» **Data listing**:
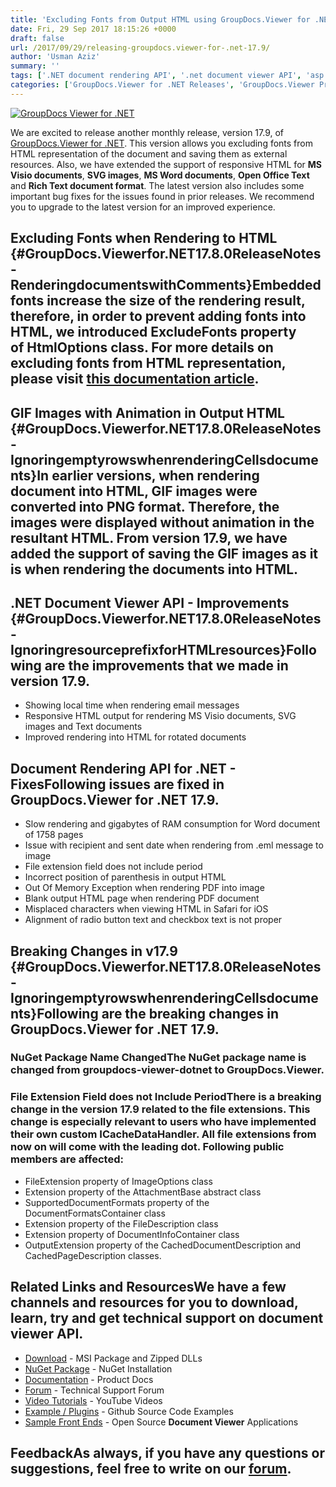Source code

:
 ```yaml
---
title: 'Excluding Fonts from Output HTML using GroupDocs.Viewer for .NET 17.9'
date: Fri, 29 Sep 2017 18:15:26 +0000
draft: false
url: /2017/09/29/releasing-groupdocs.viewer-for-.net-17.9/
author: 'Usman Aziz'
summary: ''
tags: ['.NET document rendering API', '.net document viewer API', 'asp.net document viewer API', 'C# document viewer API', 'document viewer API for asp.net']
categories: ['GroupDocs.Viewer for .NET Releases', 'GroupDocs.Viewer Product Family']
---
```


[![GroupDocs Viewer for .NET](https://blog.groupdocs.com/wp-content/uploads/sites/4/2016/11/groupdocs-viewer-net.png)](https://www.groupdocs.com/products/viewer/net)

We are excited to release another monthly release, version 17.9, of [GroupDocs.Viewer for .NET](https://www.groupdocs.com/products/viewer/net). This version allows you excluding fonts from HTML representation of the document and saving them as external resources. Also, we have extended the support of responsive HTML for **MS Visio documents**, **SVG images**, **MS Word documents**, **Open Office Text** and **Rich Text document format**. The latest version also includes some important bug fixes for the issues found in prior releases. We recommend you to upgrade to the latest version for an improved experience.

## Excluding Fonts when Rendering to HTML {#GroupDocs.Viewerfor.NET17.8.0ReleaseNotes-RenderingdocumentswithComments}Embedded fonts increase the size of the rendering result, therefore, in order to prevent adding fonts into HTML, we introduced **ExcludeFonts** property of **HtmlOptions** class. For more details on excluding fonts from HTML representation, please visit [this documentation article](https://docs.groupdocs.com/viewer/net "GroupDocs.Viewer features").

## GIF Images with Animation in Output HTML {#GroupDocs.Viewerfor.NET17.8.0ReleaseNotes-IgnoringemptyrowswhenrenderingCellsdocuments}In earlier versions, when rendering document into HTML, GIF images were converted into PNG format. Therefore, the images were displayed without animation in the resultant HTML. From version 17.9, we have added the support of saving the GIF images as it is when rendering the documents into HTML.

## .NET Document Viewer API - Improvements {#GroupDocs.Viewerfor.NET17.8.0ReleaseNotes-IgnoringresourceprefixforHTMLresources}Following are the improvements that we made in version 17.9.

*   Showing local time when rendering email messages
*   Responsive HTML output for rendering MS Visio documents, SVG images and Text documents
*   Improved rendering into HTML for rotated documents

## Document Rendering API for .NET - FixesFollowing issues are fixed in GroupDocs.Viewer for .NET 17.9.

*   Slow rendering and gigabytes of RAM consumption for Word document of 1758 pages
*   Issue with recipient and sent date when rendering from .eml message to image
*   File extension field does not include period
*   Incorrect position of parenthesis in output HTML
*   Out Of Memory Exception when rendering PDF into image
*   Blank output HTML page when rendering PDF document
*   Misplaced characters when viewing HTML in Safari for iOS
*   Alignment of radio button text and checkbox text is not proper

## Breaking Changes in v17.9 {#GroupDocs.Viewerfor.NET17.8.0ReleaseNotes-IgnoringemptyrowswhenrenderingCellsdocuments}Following are the breaking changes in GroupDocs.Viewer for .NET 17.9.

### **NuGet Package Name Changed**The NuGet package name is changed from **groupdocs-viewer-dotnet** to **GroupDocs.Viewer**.

### **File Extension Field does not Include Period**There is a breaking change in the version 17.9 related to the file extensions. This change is especially relevant to users who have implemented their own custom ICacheDataHandler. All file extensions from now on will come with the leading dot. Following public members are affected:

*   FileExtension property of ImageOptions class
*   Extension property of the AttachmentBase abstract class
*   SupportedDocumentFormats property of the DocumentFormatsContainer class
*   Extension property of the FileDescription class
*   Extension property of DocumentInfoContainer class
*   OutputExtension property of the CachedDocumentDescription and CachedPageDescription classes.

## Related Links and ResourcesWe have a few channels and resources for you to download, learn, try and get technical support on **document viewer API**.

*   [Download](http://downloads.groupdocs.com/viewer/net "Download API") - MSI Package and Zipped DLLs
*   [NuGet Package](https://www.nuget.org/packages/GroupDocs.Viewer/ "Install from NuGet Package") - NuGet Installation
*   [Documentation](https://docs.groupdocs.com/viewer/net "Document Viewer API Documentation ") - Product Docs
*   [Forum](https://forum.groupdocs.com/c/viewer "Technical Support Forum") - Technical Support Forum
*   [Video Tutorials](https://www.youtube.com/channel/UCgO8dwgI5KAsQCVegviVXYA/playlists "GroupDocs.Viewer video tutorials") - YouTube Videos
*   [Example / Plugins](https://github.com/groupdocs-viewer/GroupDocs.Viewer-for-.NET "download example project and front ends") - Github Source Code Examples
*   [Sample Front Ends](https://github.com/groupdocs-viewer/ "Open Source Document Viewer Applications") - Open Source **Document Viewer** Applications

## FeedbackAs always, if you have any questions or suggestions, feel free to write on our [forum](https://forum.groupdocs.com/c/viewer "Technical Support Forum").





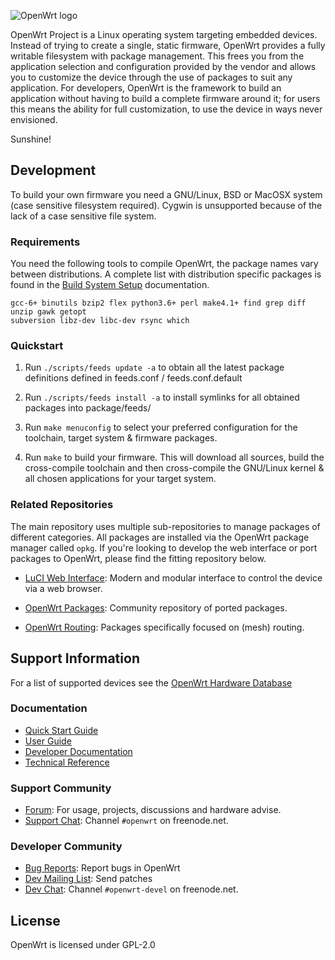 ![OpenWrt logo](https://raw.githubusercontent.com/x-wrt/com.x-wrt/master/x-wrt-logo/x-wrt-logo-Aldrich-raw.svg)

OpenWrt Project is a Linux operating system targeting embedded devices. Instead
of trying to create a single, static firmware, OpenWrt provides a fully
writable filesystem with package management. This frees you from the
application selection and configuration provided by the vendor and allows you
to customize the device through the use of packages to suit any application.
For developers, OpenWrt is the framework to build an application without having
to build a complete firmware around it; for users this means the ability for
full customization, to use the device in ways never envisioned.

Sunshine!

## Development

To build your own firmware you need a GNU/Linux, BSD or MacOSX system (case
sensitive filesystem required). Cygwin is unsupported because of the lack of a
case sensitive file system.

### Requirements

You need the following tools to compile OpenWrt, the package names vary between
distributions. A complete list with distribution specific packages is found in
the [Build System Setup](https://openwrt.org/docs/guide-developer/build-system/install-buildsystem)
documentation.

```
gcc-6+ binutils bzip2 flex python3.6+ perl make4.1+ find grep diff unzip gawk getopt
subversion libz-dev libc-dev rsync which
```

### Quickstart

1. Run `./scripts/feeds update -a` to obtain all the latest package definitions
   defined in feeds.conf / feeds.conf.default

2. Run `./scripts/feeds install -a` to install symlinks for all obtained
   packages into package/feeds/

3. Run `make menuconfig` to select your preferred configuration for the
   toolchain, target system & firmware packages.

4. Run `make` to build your firmware. This will download all sources, build the
   cross-compile toolchain and then cross-compile the GNU/Linux kernel & all chosen
   applications for your target system.

### Related Repositories

The main repository uses multiple sub-repositories to manage packages of
different categories. All packages are installed via the OpenWrt package
manager called `opkg`. If you're looking to develop the web interface or port
packages to OpenWrt, please find the fitting repository below.

* [LuCI Web Interface](https://github.com/openwrt/luci): Modern and modular
  interface to control the device via a web browser.

* [OpenWrt Packages](https://github.com/openwrt/packages): Community repository
  of ported packages.

* [OpenWrt Routing](https://github.com/openwrt-routing/packages): Packages
  specifically focused on (mesh) routing.

## Support Information

For a list of supported devices see the [OpenWrt Hardware Database](https://openwrt.org/supported_devices)

### Documentation

* [Quick Start Guide](https://openwrt.org/docs/guide-quick-start/start)
* [User Guide](https://openwrt.org/docs/guide-user/start)
* [Developer Documentation](https://openwrt.org/docs/guide-developer/start)
* [Technical Reference](https://openwrt.org/docs/techref/start)

### Support Community

* [Forum](https://forum.openwrt.org): For usage, projects, discussions and hardware advise.
* [Support Chat](https://webchat.freenode.net/#openwrt): Channel `#openwrt` on freenode.net.

### Developer Community

* [Bug Reports](https://bugs.openwrt.org): Report bugs in OpenWrt
* [Dev Mailing List](https://lists.openwrt.org/mailman/listinfo/openwrt-devel): Send patches
* [Dev Chat](https://webchat.freenode.net/#openwrt-devel): Channel `#openwrt-devel` on freenode.net.

## License

OpenWrt is licensed under GPL-2.0
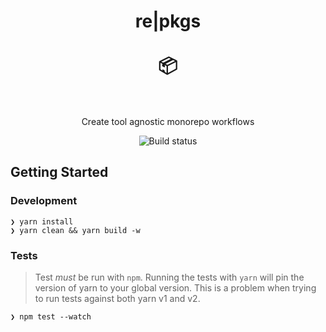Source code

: <h1 align="center" border="none">
  re|pkgs
  <br/>
  <br/>
  📦
  <br/>
  <br/>
</h1>

<p align="center">
  Create tool agnostic monorepo workflows
</p>

<p align="center">
  <img alt="Build status" src="https://github.com/shanewilson/repkgs/workflows/CI/badge.svg">
</p>

## Getting Started

### Development

```
❯ yarn install
❯ yarn clean && yarn build -w
```

### Tests

> Test *must* be run with `npm`. Running the tests with `yarn` will pin the version of yarn to your global version. This is a problem when trying to run tests against both yarn v1 and v2.

```
❯ npm test --watch
```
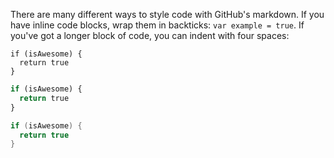 There are many different ways to style code with GitHub's markdown. If you have
inline code blocks, wrap them in backticks: `var example = true`.  If you've got
a longer block of code, you can indent with four spaces:
```
if (isAwesome) {
  return true
}
```
```python
if (isAwesome) {
  return true
}
```
```scala
if (isAwesome) {
  return true
}
```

» **Assigned task**:
Would you copy, exactly, each line from the start of the listing above through the line with "We are excited", both ends included, but none of the pictures?

» **Your response**:
Source code

:
 ```yaml
---
title: 'Excluding Fonts from Output HTML using GroupDocs.Viewer for .NET 17.9'
date: Fri, 29 Sep 2017 18:15:26 +0000
draft: false
url: /2017/09/29/releasing-groupdocs.viewer-for-.net-17.9/
author: 'Usman Aziz'
summary: ''
tags: ['.NET document rendering API', '.net document viewer API', 'asp.net document viewer API', 'C# document viewer API', 'document viewer API for asp.net']
categories: ['GroupDocs.Viewer for .NET Releases', 'GroupDocs.Viewer Product Family']
---
```


[![GroupDocs Viewer for .NET](https://blog.groupdocs.com/wp-content/uploads/sites/4/2016/11/groupdocs-viewer-net.png)](https://www.groupdocs.com/products/viewer/net)

We are excited to release another monthly release, version 17.9, of [GroupDocs.Viewer for .NET](https://www.groupdocs.com/products/viewer/net). This version allows you excluding fonts from HTML representation of the document and saving them as external resources. Also, we have extended the support of responsive HTML for **MS Visio documents**, **SVG images**, **MS Word documents**, **Open Office Text** and **Rich Text document format**. The latest version also includes some important bug fixes for the issues found in prior releases. We recommend you to upgrade to the latest version for an improved experience.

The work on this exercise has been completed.